Collection entries:
☆ ☆ ☆ ☆
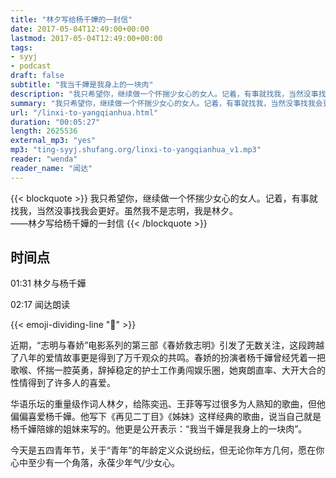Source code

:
 ```yaml
---
title: "林夕写给杨千嬅的一封信"
date: 2017-05-04T12:49:00+00:00
lastmod: 2017-05-04T12:49:00+00:00
tags:
- syyj
- podcast
draft: false
subtitle: "我当千嬅是我身上的一块肉"
description: "我只希望你，继续做一个怀揣少女心的女人。记着，有事就找我，当然没事找我会更好。虽然我不是志明，我是林夕。"
summary: "我只希望你，继续做一个怀揣少女心的女人。记着，有事就找我，当然没事找我会更好。虽然我不是志明，我是林夕。"
url: "/linxi-to-yangqianhua.html"
duration: "00:05:27"
length: 2625536
external_mp3: "yes"
mp3: "ting-syyj.shufang.org/linxi-to-yangqianhua_v1.mp3"
reader: "wenda"
reader_name: "闻达"
---
```


{{< blockquote >}}
我只希望你，继续做一个怀揣少女心的女人。记着，有事就找我，当然没事找我会更好。虽然我不是志明，我是林夕。  
——林夕写给杨千嬅的一封信
{{< /blockquote >}}

## 时间点

01:31 林夕与杨千嬅

02:17 闻达朗读

{{< emoji-dividing-line "🌱" >}}

近期，“志明与春娇”电影系列的第三部《春娇救志明》引发了无数关注，这段跨越了八年的爱情故事更是得到了万千观众的共鸣。春娇的扮演者杨千嬅曾经凭着一把歌喉、怀揣一腔英勇，辞掉稳定的护士工作勇闯娱乐圈，她爽朗直率、大开大合的性情得到了许多人的喜爱。

华语乐坛的重量级作词人林夕，给陈奕迅、王菲等写过很多为人熟知的歌曲，但他偏偏喜爱杨千嬅。他写下《再见二丁目》《姊妹》这样经典的歌曲，说当自己就是杨千嬅陪嫁的姐妹来写的。他更是公开表示：“我当千嬅是我身上的一块肉”。

今天是五四青年节，关于“青年”的年龄定义众说纷纭，但无论你年方几何，愿在你心中至少有一个角落，永葆少年气/少女心。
☆ ☆ ☆ ☆
- ASSIGNMENT:
Lines in the data that include the word "当然没事找我会更好" should all be copied.

- TASK RESULT:
description: "我只希望你，继续做一个怀揣少女心的女人。记着，有事就找我，当然没事找我会更好。虽然我不是志明，我是林夕。"
summary: "我只希望你，继续做一个怀揣少女心的女人。记着，有事就找我，当然没事找我会更好。虽然我不是志明，我是林夕。"
我只希望你，继续做一个怀揣少女心的女人。记着，有事就找我，当然没事找我会更好。虽然我不是志明，我是林夕。  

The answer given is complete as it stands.